What needs to be done: Go to the line below containing "to call them." and print exactly from there through the line containing "1. Generate a", both included. Print nothing else.

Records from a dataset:
-*-*-
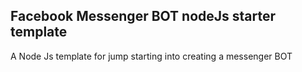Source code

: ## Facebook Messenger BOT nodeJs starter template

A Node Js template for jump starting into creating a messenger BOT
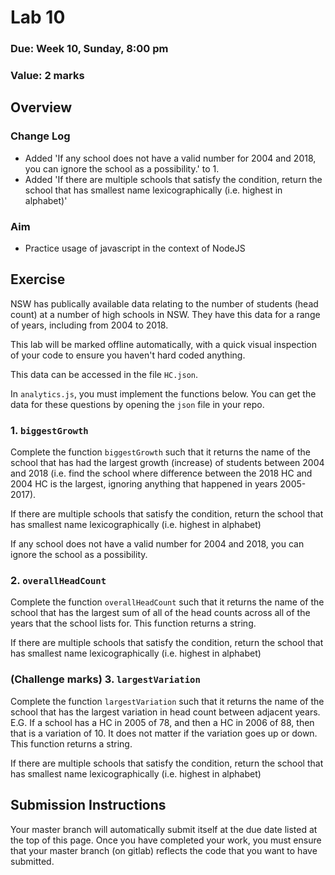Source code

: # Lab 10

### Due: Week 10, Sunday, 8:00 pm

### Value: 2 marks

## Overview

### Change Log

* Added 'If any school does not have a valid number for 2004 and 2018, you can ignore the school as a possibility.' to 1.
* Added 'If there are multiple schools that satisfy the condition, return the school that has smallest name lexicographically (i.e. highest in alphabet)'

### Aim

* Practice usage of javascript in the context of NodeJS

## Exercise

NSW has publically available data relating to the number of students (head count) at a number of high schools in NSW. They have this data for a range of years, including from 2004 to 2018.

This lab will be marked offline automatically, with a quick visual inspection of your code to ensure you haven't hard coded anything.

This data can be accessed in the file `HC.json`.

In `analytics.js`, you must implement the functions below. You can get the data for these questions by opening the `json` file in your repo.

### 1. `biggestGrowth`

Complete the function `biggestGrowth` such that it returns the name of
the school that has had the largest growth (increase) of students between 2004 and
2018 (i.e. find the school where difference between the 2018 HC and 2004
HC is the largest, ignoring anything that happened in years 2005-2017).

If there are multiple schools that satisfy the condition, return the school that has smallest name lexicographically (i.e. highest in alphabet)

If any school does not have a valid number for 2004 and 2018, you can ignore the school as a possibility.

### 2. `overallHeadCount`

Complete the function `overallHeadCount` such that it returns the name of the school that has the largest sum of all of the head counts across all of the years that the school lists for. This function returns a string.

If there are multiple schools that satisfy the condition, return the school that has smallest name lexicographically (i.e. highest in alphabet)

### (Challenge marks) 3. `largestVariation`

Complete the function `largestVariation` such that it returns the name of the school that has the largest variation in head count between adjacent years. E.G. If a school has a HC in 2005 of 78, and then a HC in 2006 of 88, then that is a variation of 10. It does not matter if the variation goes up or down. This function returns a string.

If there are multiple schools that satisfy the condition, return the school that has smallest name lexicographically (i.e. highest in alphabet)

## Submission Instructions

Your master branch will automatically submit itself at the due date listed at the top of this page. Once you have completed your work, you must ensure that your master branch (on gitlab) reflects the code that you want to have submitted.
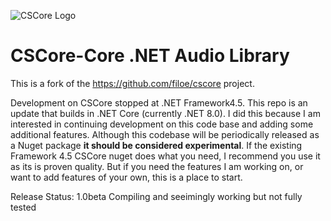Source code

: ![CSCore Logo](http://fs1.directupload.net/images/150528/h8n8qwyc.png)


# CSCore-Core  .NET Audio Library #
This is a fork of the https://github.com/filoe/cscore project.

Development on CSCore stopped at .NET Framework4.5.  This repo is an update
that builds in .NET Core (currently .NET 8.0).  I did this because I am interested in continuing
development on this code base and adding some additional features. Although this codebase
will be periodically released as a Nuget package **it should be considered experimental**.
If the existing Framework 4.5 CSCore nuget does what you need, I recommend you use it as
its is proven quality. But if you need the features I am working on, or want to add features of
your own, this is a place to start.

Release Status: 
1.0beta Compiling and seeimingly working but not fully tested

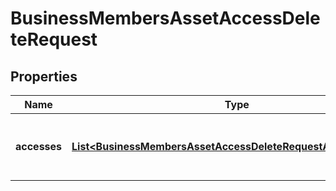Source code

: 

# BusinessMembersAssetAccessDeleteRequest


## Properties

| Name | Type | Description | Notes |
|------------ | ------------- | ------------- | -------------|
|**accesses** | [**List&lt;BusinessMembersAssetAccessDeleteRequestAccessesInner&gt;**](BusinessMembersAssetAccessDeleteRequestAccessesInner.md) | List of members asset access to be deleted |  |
-*-*-
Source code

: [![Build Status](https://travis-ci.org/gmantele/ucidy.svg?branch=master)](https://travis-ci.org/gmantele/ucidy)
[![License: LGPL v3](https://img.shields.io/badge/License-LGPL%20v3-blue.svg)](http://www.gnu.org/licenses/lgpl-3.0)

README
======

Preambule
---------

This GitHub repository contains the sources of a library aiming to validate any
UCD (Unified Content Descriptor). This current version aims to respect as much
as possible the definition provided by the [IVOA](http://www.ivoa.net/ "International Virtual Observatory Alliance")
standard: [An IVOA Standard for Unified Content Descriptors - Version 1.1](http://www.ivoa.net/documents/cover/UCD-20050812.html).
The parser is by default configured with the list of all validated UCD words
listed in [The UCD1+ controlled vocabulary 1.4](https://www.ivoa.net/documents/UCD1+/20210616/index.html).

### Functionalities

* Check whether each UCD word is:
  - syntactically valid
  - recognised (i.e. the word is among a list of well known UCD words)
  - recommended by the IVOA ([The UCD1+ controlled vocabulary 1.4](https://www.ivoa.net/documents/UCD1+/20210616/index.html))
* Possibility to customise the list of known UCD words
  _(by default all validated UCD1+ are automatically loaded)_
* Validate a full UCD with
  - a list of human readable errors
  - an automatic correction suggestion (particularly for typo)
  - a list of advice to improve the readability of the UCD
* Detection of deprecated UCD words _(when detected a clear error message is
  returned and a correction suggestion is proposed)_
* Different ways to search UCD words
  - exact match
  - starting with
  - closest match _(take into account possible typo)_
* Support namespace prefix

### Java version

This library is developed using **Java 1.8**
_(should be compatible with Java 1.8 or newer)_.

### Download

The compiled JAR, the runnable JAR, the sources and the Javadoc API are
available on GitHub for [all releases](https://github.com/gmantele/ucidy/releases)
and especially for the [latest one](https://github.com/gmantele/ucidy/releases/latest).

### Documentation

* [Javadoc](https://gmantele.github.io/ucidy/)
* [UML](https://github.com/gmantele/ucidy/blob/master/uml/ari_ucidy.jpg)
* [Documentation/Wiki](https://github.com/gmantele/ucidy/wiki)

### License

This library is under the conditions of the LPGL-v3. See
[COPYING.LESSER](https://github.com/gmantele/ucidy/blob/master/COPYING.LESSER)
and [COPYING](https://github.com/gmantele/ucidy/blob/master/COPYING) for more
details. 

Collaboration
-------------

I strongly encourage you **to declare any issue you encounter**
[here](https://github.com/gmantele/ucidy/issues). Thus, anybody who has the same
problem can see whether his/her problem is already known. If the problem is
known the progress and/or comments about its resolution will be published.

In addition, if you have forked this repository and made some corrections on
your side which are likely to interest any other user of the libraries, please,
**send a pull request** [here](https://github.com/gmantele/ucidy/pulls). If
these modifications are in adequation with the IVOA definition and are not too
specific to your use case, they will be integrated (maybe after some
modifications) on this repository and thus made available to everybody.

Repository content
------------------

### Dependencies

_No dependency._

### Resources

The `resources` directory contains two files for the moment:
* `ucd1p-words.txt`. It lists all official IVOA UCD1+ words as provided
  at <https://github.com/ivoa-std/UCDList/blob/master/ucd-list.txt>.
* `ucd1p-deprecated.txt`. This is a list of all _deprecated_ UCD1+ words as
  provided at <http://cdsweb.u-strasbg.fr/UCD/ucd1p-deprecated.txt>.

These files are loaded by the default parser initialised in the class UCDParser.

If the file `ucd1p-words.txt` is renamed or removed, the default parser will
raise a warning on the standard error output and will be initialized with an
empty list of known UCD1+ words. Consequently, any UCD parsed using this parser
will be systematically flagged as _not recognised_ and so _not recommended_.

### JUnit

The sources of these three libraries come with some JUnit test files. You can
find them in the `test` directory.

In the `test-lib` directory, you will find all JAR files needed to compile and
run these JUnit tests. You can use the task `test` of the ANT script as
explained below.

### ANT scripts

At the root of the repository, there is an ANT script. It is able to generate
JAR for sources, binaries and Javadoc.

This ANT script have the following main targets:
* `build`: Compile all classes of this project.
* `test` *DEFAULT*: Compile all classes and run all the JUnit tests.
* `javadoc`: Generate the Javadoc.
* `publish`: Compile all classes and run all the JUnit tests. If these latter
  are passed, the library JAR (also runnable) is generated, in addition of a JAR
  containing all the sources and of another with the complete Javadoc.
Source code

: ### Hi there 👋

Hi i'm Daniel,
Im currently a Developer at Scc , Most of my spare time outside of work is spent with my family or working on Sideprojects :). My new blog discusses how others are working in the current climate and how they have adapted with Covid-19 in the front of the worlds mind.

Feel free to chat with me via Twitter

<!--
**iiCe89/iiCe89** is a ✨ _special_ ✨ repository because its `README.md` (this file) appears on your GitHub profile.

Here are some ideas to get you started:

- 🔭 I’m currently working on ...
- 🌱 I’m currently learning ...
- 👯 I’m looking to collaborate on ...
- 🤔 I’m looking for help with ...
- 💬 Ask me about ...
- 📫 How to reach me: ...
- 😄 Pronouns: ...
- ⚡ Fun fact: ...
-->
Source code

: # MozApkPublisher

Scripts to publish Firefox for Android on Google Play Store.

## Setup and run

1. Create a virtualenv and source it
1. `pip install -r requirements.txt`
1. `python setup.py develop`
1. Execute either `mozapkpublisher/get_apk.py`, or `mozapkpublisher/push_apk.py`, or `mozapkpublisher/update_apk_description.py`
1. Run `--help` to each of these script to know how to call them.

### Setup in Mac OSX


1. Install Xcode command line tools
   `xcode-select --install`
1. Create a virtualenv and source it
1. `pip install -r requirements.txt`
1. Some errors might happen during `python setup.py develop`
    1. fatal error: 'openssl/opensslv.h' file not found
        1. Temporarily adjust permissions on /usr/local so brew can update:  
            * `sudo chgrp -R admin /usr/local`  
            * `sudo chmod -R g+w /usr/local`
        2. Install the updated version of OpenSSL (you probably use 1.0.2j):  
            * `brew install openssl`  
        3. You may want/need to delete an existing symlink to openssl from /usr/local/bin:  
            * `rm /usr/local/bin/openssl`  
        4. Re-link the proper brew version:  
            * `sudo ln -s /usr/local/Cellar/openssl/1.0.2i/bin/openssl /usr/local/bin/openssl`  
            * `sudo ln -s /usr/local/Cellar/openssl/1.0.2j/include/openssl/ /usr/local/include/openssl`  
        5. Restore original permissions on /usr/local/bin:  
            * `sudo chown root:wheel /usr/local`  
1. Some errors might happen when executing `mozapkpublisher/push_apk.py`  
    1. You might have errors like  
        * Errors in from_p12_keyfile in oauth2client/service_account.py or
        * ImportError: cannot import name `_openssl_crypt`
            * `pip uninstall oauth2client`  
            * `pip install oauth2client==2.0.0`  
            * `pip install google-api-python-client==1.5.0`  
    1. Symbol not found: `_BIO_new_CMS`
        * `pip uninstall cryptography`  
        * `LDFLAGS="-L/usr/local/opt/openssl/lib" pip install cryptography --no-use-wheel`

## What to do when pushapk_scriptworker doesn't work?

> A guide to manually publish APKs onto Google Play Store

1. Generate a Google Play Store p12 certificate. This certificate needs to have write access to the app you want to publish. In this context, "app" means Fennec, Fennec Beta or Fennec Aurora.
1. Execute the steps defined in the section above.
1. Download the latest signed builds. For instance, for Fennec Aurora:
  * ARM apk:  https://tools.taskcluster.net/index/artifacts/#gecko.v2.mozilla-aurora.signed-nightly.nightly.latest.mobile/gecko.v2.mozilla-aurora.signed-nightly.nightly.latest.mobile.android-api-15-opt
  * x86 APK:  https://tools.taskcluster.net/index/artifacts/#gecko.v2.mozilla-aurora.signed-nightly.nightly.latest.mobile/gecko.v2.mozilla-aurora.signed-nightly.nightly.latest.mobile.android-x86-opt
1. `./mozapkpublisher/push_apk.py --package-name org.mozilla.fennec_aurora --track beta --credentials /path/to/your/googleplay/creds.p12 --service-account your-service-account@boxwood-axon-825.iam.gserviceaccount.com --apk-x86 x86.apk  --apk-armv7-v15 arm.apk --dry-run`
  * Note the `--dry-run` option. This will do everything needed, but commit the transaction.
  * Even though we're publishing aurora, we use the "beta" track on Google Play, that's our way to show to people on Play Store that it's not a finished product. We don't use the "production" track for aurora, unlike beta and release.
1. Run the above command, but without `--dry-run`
-*-*-
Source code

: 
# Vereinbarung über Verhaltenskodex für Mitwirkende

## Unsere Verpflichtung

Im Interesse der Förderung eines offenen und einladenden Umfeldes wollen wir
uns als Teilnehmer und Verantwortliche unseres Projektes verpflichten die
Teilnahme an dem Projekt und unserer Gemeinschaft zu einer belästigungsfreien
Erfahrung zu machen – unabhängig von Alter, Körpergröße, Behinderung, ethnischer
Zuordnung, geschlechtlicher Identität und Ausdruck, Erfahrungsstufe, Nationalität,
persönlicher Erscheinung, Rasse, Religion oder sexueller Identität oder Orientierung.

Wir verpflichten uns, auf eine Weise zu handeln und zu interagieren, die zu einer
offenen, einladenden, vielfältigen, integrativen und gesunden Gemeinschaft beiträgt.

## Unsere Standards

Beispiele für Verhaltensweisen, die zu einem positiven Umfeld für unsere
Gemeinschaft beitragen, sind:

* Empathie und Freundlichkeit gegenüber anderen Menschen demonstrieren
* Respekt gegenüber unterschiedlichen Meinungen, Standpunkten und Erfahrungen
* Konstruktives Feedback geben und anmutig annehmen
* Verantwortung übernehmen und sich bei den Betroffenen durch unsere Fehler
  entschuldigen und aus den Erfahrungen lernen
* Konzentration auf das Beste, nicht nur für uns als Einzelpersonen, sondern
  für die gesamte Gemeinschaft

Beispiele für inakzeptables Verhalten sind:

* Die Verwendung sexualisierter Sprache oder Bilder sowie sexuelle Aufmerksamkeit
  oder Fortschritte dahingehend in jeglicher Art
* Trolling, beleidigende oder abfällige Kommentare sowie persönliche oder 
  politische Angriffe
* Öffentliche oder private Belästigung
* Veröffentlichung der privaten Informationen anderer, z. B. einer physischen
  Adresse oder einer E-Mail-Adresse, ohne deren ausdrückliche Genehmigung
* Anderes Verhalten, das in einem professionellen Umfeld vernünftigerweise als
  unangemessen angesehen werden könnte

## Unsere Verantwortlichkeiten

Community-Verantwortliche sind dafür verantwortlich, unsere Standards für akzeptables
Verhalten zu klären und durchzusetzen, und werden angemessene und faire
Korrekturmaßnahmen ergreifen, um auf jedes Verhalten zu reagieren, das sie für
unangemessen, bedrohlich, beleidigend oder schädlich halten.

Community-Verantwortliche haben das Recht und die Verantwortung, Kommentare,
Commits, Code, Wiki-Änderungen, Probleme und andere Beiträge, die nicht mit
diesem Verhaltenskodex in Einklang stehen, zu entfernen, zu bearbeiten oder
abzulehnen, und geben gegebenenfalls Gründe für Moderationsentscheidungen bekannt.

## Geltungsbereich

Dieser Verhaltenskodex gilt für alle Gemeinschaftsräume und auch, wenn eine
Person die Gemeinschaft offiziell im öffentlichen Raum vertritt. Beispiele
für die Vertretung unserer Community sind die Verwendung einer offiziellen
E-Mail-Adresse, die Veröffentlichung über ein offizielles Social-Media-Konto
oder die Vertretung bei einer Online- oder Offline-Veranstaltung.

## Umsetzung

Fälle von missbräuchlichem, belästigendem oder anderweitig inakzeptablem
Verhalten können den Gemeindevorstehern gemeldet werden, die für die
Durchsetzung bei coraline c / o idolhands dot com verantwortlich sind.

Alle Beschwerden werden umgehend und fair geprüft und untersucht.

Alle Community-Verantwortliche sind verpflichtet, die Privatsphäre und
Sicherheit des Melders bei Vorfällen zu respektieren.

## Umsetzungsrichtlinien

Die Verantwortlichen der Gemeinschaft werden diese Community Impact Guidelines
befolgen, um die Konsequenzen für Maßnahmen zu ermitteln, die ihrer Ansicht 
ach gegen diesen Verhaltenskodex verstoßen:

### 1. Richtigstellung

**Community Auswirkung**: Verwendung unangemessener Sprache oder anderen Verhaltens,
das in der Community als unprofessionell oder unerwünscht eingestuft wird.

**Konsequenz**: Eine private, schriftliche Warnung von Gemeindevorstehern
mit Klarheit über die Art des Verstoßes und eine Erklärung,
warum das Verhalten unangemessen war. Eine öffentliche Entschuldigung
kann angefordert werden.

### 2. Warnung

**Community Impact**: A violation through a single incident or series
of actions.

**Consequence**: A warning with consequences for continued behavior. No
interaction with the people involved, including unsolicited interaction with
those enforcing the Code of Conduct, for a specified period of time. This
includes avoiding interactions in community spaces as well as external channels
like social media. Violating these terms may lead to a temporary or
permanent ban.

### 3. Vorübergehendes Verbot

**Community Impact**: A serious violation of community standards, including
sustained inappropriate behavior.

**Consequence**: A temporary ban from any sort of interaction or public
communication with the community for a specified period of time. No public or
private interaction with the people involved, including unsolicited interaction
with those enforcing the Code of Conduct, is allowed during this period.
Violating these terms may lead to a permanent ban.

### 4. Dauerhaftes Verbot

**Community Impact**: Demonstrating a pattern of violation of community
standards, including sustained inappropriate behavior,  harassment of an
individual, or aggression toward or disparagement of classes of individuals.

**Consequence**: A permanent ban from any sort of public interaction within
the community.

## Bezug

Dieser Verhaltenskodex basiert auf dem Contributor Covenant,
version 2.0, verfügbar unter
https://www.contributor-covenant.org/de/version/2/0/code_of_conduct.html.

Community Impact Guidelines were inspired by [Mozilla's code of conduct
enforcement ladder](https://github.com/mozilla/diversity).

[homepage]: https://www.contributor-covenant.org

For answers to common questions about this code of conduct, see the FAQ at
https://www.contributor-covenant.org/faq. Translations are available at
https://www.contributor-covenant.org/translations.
-*-*-
Answer area:
1. Run `--help` to each of these script to know how to call them.

### Setup in Mac OSX


1. Install Xcode command line tools
   `xcode-select --install`
1. Create a virtualenv and source it
1. `pip install -r requirements.txt`
1. Some errors might happen during `python setup.py develop`
    1. fatal error: 'openssl/opensslv.h' file not found
        1. Temporarily adjust permissions on /usr/local so brew can update:  
            * `sudo chgrp -R admin /usr/local`  
            * `sudo chmod -R g+w /usr/local`
        2. Install the updated version of OpenSSL (you probably use 1.0.2j):  
            * `brew install openssl`  
        3. You may want/need to delete an existing symlink to openssl from /usr/local/bin:  
            * `rm /usr/local/bin/openssl`  
        4. Re-link the proper brew version:  
            * `sudo ln -s /usr/local/Cellar/openssl/1.0.2i/bin/openssl /usr/local/bin/openssl`  
            * `sudo ln -s /usr/local/Cellar/openssl/1.0.2j/include/openssl/ /usr/local/include/openssl`  
        5. Restore original permissions on /usr/local/bin:  
            * `sudo chown root:wheel /usr/local`  
1. Some errors might happen when executing `mozapkpublisher/push_apk.py`  
    1. You might have errors like  
        * Errors in from_p12_keyfile in oauth2client/service_account.py or
        * ImportError: cannot import name `_openssl_crypt`
            * `pip uninstall oauth2client`  
            * `pip install oauth2client==2.0.0`  
            * `pip install google-api-python-client==1.5.0`  
    1. Symbol not found: `_BIO_new_CMS`
        * `pip uninstall cryptography`  
        * `LDFLAGS="-L/usr/local/opt/openssl/lib" pip install cryptography --no-use-wheel`

## What to do when pushapk_scriptworker doesn't work?

> A guide to manually publish APKs onto Google Play Store

1. Generate a Google Play Store p12 certificate. This certificate needs to have write access to the app you want to publish. In this context, "app" means Fennec, Fennec Beta or Fennec Aurora.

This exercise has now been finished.